(Data extracted from a collection)
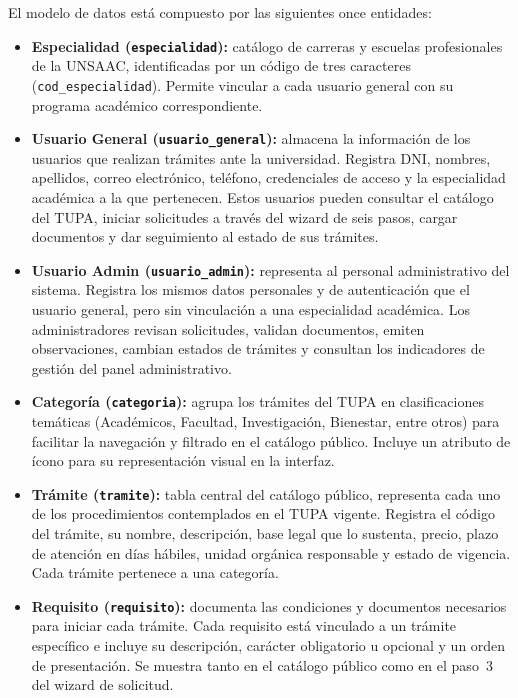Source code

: El modelo de datos está compuesto por las siguientes once entidades:

\begin{itemize}
  \item \textbf{Especialidad (\texttt{especialidad}):} catálogo de carreras y escuelas
        profesionales de la UNSAAC, identificadas por un código de tres caracteres
        (\texttt{cod\_especialidad}). Permite vincular a cada usuario general con su
        programa académico correspondiente.

  \item \textbf{Usuario General (\texttt{usuario\_general}):} almacena la información
        de los usuarios que realizan trámites ante la universidad. Registra DNI, nombres,
        apellidos, correo electrónico, teléfono, credenciales de acceso y la especialidad
        académica a la que pertenecen. Estos usuarios pueden consultar el catálogo del
        TUPA, iniciar solicitudes a través del wizard de seis pasos, cargar documentos y
        dar seguimiento al estado de sus trámites.

  \item \textbf{Usuario Admin (\texttt{usuario\_admin}):} representa al personal
        administrativo del sistema. Registra los mismos datos personales y de
        autenticación que el usuario general, pero sin vinculación a una especialidad
        académica. Los administradores revisan solicitudes, validan documentos, emiten
        observaciones, cambian estados de trámites y consultan los indicadores de gestión
        del panel administrativo.

  \item \textbf{Categoría (\texttt{categoria}):} agrupa los trámites del TUPA en
        clasificaciones temáticas (Académicos, Facultad, Investigación, Bienestar,
        entre otros) para facilitar la navegación y filtrado en el catálogo público.
        Incluye un atributo de ícono para su representación visual en la interfaz.

  \item \textbf{Trámite (\texttt{tramite}):} tabla central del catálogo público,
        representa cada uno de los procedimientos contemplados en el TUPA vigente.
        Registra el código del trámite, su nombre, descripción, base legal que lo
        sustenta, precio, plazo de atención en días hábiles, unidad orgánica responsable
        y estado de vigencia. Cada trámite pertenece a una categoría.

  \item \textbf{Requisito (\texttt{requisito}):} documenta las condiciones y documentos
        necesarios para iniciar cada trámite. Cada requisito está vinculado a un trámite
        específico e incluye su descripción, carácter obligatorio u opcional y un orden
        de presentación. Se muestra tanto en el catálogo público como en el paso~3 del
        wizard de solicitud.


\end{itemize}
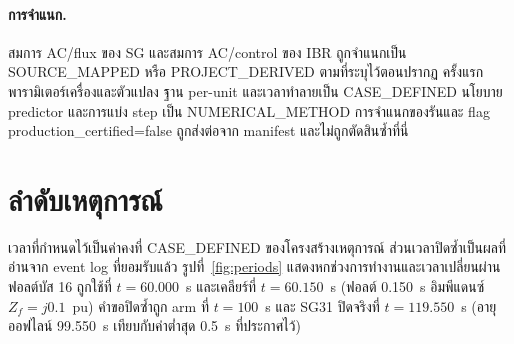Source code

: \documentclass[12pt,a4paper]{article}
\newcommand{\code}[1]{{\ttfamily\small\hyphenchar\font=-1 #1}}
\begin{document}
\paragraph{การจำแนก.}
สมการ AC/flux ของ SG และสมการ AC/control ของ IBR ถูกจำแนกเป็น
\textsf{SOURCE\_MAPPED} หรือ \textsf{PROJECT\_DERIVED} ตามที่ระบุไว้ตอนปรากฏ
ครั้งแรก พารามิเตอร์เครื่องและตัวแปลง ฐาน per-unit และเวลาทำลายเป็น
\textsf{CASE\_DEFINED} นโยบาย predictor และการแบ่ง step เป็น
\textsf{NUMERICAL\_METHOD} การจำแนกของรันและ flag \code{production\_certified=false}
ถูกส่งต่อจาก manifest และไม่ถูกตัดสินซ้ำที่นี่

\section{ลำดับเหตุการณ์}\label{sec:chrono}
เวลาที่กำหนดไว้เป็นค่าคงที่ \textsf{CASE\_DEFINED} ของโครงสร้างเหตุการณ์
ส่วนเวลาปิดซ้ำเป็นผลที่อ่านจาก event log ที่ยอมรับแล้ว
รูปที่~\ref{fig:periods} แสดงหกช่วงการทำงานและเวลาเปลี่ยนผ่าน
ฟอลต์บัส 16 ถูกใช้ที่ $t=60.000$~s และเคลียร์ที่ $t=60.150$~s
(ฟอลต์ 0.150~s อิมพีแดนซ์ $Z_f=j0.1$~pu) คำขอปิดซ้ำถูก arm ที่ $t=100$~s
และ SG31 ปิดจริงที่ $t=119.550$~s (อายุออฟไลน์ 99.550~s เทียบกับค่าต่ำสุด
0.5~s ที่ประกาศไว้)
\end{document}
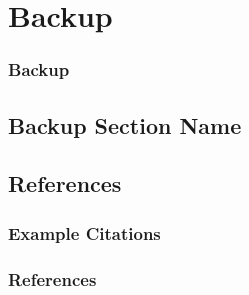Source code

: \backupbegin

\section*{Backup} %


\begin{frame}\frametitle{Backup}
\end{frame}

\subsection*{Backup Section Name}




\subsection*{References}

\begin{frame}\frametitle{Example Citations}
\cite{knacke1968apollo}
\cite{mckinney2013boeing}
\cite{adams2009mars}
\cite{ray2015pendulum}
\cite{ali2017orion}
\cite{anderson2017subscale}

\end{frame}


\begin{frame}[allowframebreaks]\frametitle{References}
\end{frame}


\backupend



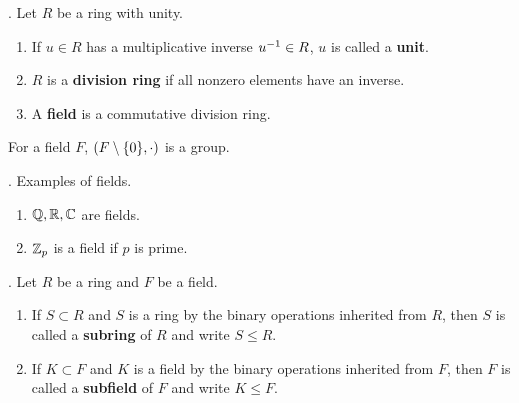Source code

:. Let \(R\) be a ring with unity.
\begin{enumerate}
    \item {} If \(u \in R\) has a multiplicative inverse \(u ^{-1} \in R\), \(u\) is called a \textbf{unit}.
    \item {} \(R\) is a \textbf{division ring} if all nonzero elements have an inverse.
    \item {} A \textbf{field} is a commutative division ring.
\end{enumerate}

\rmk For a field \(F\), \((F \setminus \{0\}, \cdot)\) is a group.

\ex. Examples of fields.
\begin{enumerate}
    \item \(\mathbb{Q}, \mathbb{R}, \mathbb{C}\) are fields.
    \item \(\mathbb{Z}_p\) is a field if \(p\) is prime.
\end{enumerate}

. Let \(R\) be a ring and \(F\) be a field.
\begin{enumerate}
    \item {} If \(S \subset R\) and \(S\) is a ring by the binary operations inherited from \(R\), then \(S\) is called a \textbf{subring} of \(R\) and write \(S \leq R\).
    \item {} If \(K \subset F\) and \(K\) is a field by the binary operations inherited from \(F\), then \(F\) is called a \textbf{subfield} of \(F\) and write \(K \leq F\).
\end{enumerate}

\smallskip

◆ Exercise goal
Without the pictures, print all of the records exactly.

◆ Answer for the task
Source code

: El modelo de datos está compuesto por las siguientes once entidades:

\begin{itemize}
  \item \textbf{Especialidad (\texttt{especialidad}):} catálogo de carreras y escuelas
        profesionales de la UNSAAC, identificadas por un código de tres caracteres
        (\texttt{cod\_especialidad}). Permite vincular a cada usuario general con su
        programa académico correspondiente.

  \item \textbf{Usuario General (\texttt{usuario\_general}):} almacena la información
        de los usuarios que realizan trámites ante la universidad. Registra DNI, nombres,
        apellidos, correo electrónico, teléfono, credenciales de acceso y la especialidad
        académica a la que pertenecen. Estos usuarios pueden consultar el catálogo del
        TUPA, iniciar solicitudes a través del wizard de seis pasos, cargar documentos y
        dar seguimiento al estado de sus trámites.

  \item \textbf{Usuario Admin (\texttt{usuario\_admin}):} representa al personal
        administrativo del sistema. Registra los mismos datos personales y de
        autenticación que el usuario general, pero sin vinculación a una especialidad
        académica. Los administradores revisan solicitudes, validan documentos, emiten
        observaciones, cambian estados de trámites y consultan los indicadores de gestión
        del panel administrativo.

  \item \textbf{Categoría (\texttt{categoria}):} agrupa los trámites del TUPA en
        clasificaciones temáticas (Académicos, Facultad, Investigación, Bienestar,
        entre otros) para facilitar la navegación y filtrado en el catálogo público.
        Incluye un atributo de ícono para su representación visual en la interfaz.

  \item \textbf{Trámite (\texttt{tramite}):} tabla central del catálogo público,
        representa cada uno de los procedimientos contemplados en el TUPA vigente.
        Registra el código del trámite, su nombre, descripción, base legal que lo
        sustenta, precio, plazo de atención en días hábiles, unidad orgánica responsable
        y estado de vigencia. Cada trámite pertenece a una categoría.

  \item \textbf{Requisito (\texttt{requisito}):} documenta las condiciones y documentos
        necesarios para iniciar cada trámite. Cada requisito está vinculado a un trámite
        específico e incluye su descripción, carácter obligatorio u opcional y un orden
        de presentación. Se muestra tanto en el catálogo público como en el paso~3 del
        wizard de solicitud.


\end{itemize}
Source code

: \documentclass[12pt,a4paper]{article}
\newcommand{\code}[1]{{\ttfamily\small\hyphenchar\font=-1 #1}}
\begin{document}
\paragraph{การจำแนก.}
สมการ AC/flux ของ SG และสมการ AC/control ของ IBR ถูกจำแนกเป็น
\textsf{SOURCE\_MAPPED} หรือ \textsf{PROJECT\_DERIVED} ตามที่ระบุไว้ตอนปรากฏ
ครั้งแรก พารามิเตอร์เครื่องและตัวแปลง ฐาน per-unit และเวลาทำลายเป็น
\textsf{CASE\_DEFINED} นโยบาย predictor และการแบ่ง step เป็น
\textsf{NUMERICAL\_METHOD} การจำแนกของรันและ flag \code{production\_certified=false}
ถูกส่งต่อจาก manifest และไม่ถูกตัดสินซ้ำที่นี่

\section{ลำดับเหตุการณ์}\label{sec:chrono}
เวลาที่กำหนดไว้เป็นค่าคงที่ \textsf{CASE\_DEFINED} ของโครงสร้างเหตุการณ์
ส่วนเวลาปิดซ้ำเป็นผลที่อ่านจาก event log ที่ยอมรับแล้ว
รูปที่~\ref{fig:periods} แสดงหกช่วงการทำงานและเวลาเปลี่ยนผ่าน
ฟอลต์บัส 16 ถูกใช้ที่ $t=60.000$~s และเคลียร์ที่ $t=60.150$~s
(ฟอลต์ 0.150~s อิมพีแดนซ์ $Z_f=j0.1$~pu) คำขอปิดซ้ำถูก arm ที่ $t=100$~s
และ SG31 ปิดจริงที่ $t=119.550$~s (อายุออฟไลน์ 99.550~s เทียบกับค่าต่ำสุด
0.5~s ที่ประกาศไว้)
\end{document}
Source code

: \backupbegin

\section*{Backup} %


\begin{frame}\frametitle{Backup}
\end{frame}

\subsection*{Backup Section Name}




\subsection*{References}

\begin{frame}\frametitle{Example Citations}
\cite{knacke1968apollo}
\cite{mckinney2013boeing}
\cite{adams2009mars}
\cite{ray2015pendulum}
\cite{ali2017orion}
\cite{anderson2017subscale}

\end{frame}


\begin{frame}[allowframebreaks]\frametitle{References}
\end{frame}


\backupend



Source code

:. Let \(R\) be a ring with unity.
\begin{enumerate}
    \item {} If \(u \in R\) has a multiplicative inverse \(u ^{-1} \in R\), \(u\) is called a \textbf{unit}.
    \item {} \(R\) is a \textbf{division ring} if all nonzero elements have an inverse.
    \item {} A \textbf{field} is a commutative division ring.
\end{enumerate}

\rmk For a field \(F\), \((F \setminus \{0\}, \cdot)\) is a group.

\ex. Examples of fields.
\begin{enumerate}
    \item \(\mathbb{Q}, \mathbb{R}, \mathbb{C}\) are fields.
    \item \(\mathbb{Z}_p\) is a field if \(p\) is prime.
\end{enumerate}

. Let \(R\) be a ring and \(F\) be a field.
\begin{enumerate}
    \item {} If \(S \subset R\) and \(S\) is a ring by the binary operations inherited from \(R\), then \(S\) is called a \textbf{subring} of \(R\) and write \(S \leq R\).
    \item {} If \(K \subset F\) and \(K\) is a field by the binary operations inherited from \(F\), then \(F\) is called a \textbf{subfield} of \(F\) and write \(K \leq F\).
\end{enumerate}

\smallskip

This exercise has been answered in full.